Task prompt: Show every line of the data below that includes the word "Hole".

[Stored data]
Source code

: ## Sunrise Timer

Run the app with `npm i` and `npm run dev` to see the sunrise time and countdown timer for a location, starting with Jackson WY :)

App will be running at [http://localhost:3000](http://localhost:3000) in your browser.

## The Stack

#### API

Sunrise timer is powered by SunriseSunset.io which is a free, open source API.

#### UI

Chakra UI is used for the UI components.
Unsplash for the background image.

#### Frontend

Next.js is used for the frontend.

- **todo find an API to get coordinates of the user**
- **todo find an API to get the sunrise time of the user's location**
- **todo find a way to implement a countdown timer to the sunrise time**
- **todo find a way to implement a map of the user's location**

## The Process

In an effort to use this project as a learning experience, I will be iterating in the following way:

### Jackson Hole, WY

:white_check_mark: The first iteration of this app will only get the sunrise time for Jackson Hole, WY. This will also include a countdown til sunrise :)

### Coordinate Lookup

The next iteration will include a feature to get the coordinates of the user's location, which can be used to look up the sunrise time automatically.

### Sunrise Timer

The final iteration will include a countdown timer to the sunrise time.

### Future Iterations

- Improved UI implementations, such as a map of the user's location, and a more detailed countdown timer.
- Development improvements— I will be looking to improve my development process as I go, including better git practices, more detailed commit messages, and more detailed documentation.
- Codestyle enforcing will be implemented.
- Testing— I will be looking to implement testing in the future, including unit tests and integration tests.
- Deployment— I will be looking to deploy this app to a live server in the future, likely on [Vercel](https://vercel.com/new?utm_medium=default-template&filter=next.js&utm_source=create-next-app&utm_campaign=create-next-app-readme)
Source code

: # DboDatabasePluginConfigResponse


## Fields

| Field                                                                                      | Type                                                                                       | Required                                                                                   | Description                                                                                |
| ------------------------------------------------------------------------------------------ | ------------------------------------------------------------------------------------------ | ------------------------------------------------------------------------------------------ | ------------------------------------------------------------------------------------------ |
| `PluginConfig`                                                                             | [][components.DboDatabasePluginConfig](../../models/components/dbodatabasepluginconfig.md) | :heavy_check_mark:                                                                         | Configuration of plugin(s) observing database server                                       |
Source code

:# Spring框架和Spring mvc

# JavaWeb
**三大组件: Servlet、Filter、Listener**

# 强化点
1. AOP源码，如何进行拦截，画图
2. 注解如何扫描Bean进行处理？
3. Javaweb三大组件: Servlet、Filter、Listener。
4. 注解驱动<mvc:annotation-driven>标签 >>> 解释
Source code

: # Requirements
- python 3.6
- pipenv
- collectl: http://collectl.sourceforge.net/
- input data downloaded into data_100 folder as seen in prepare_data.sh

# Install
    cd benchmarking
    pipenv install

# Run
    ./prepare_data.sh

Task solution:
### Jackson Hole, WY
:white_check_mark: The first iteration of this app will only get the sunrise time for Jackson Hole, WY. This will also include a countdown til sunrise :)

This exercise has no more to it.